▶ **EXTRACTED ENTRIES**
**********
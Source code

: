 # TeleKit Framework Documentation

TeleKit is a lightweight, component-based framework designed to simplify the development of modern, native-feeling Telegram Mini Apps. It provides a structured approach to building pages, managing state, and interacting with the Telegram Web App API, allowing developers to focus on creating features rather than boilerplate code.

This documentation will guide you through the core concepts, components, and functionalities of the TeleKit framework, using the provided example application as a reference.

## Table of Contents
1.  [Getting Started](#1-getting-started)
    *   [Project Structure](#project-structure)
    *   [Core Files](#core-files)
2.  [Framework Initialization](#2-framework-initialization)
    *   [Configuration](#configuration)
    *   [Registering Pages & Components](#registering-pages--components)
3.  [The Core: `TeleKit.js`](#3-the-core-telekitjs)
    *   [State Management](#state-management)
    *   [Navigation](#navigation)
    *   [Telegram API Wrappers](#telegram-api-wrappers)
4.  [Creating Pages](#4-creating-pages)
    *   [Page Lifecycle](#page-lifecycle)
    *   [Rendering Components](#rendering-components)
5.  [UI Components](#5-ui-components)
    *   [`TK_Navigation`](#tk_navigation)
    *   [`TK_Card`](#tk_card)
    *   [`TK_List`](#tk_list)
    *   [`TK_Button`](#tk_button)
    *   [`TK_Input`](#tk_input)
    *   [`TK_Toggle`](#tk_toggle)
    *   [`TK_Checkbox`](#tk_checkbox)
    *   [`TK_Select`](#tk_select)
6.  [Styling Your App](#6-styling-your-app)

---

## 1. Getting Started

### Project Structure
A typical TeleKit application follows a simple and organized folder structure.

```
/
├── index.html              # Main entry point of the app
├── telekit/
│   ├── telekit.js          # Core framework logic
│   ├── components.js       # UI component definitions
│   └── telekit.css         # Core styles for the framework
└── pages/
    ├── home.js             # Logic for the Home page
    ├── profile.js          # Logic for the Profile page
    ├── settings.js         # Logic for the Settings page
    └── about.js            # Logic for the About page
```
**********
▶ **TASK DIRECTIONS**
Each line in the listing where the word "pages" is found is to be copied.

▶ **PROBLEM SOLUTION**
TeleKit is a lightweight, component-based framework designed to simplify the development of modern, native-feeling Telegram Mini Apps. It provides a structured approach to building pages, managing state, and interacting with the Telegram Web App API, allowing developers to focus on creating features rather than boilerplate code.
    *   [Registering Pages & Components](#registering-pages--components)
4.  [Creating Pages](#4-creating-pages)
└── pages/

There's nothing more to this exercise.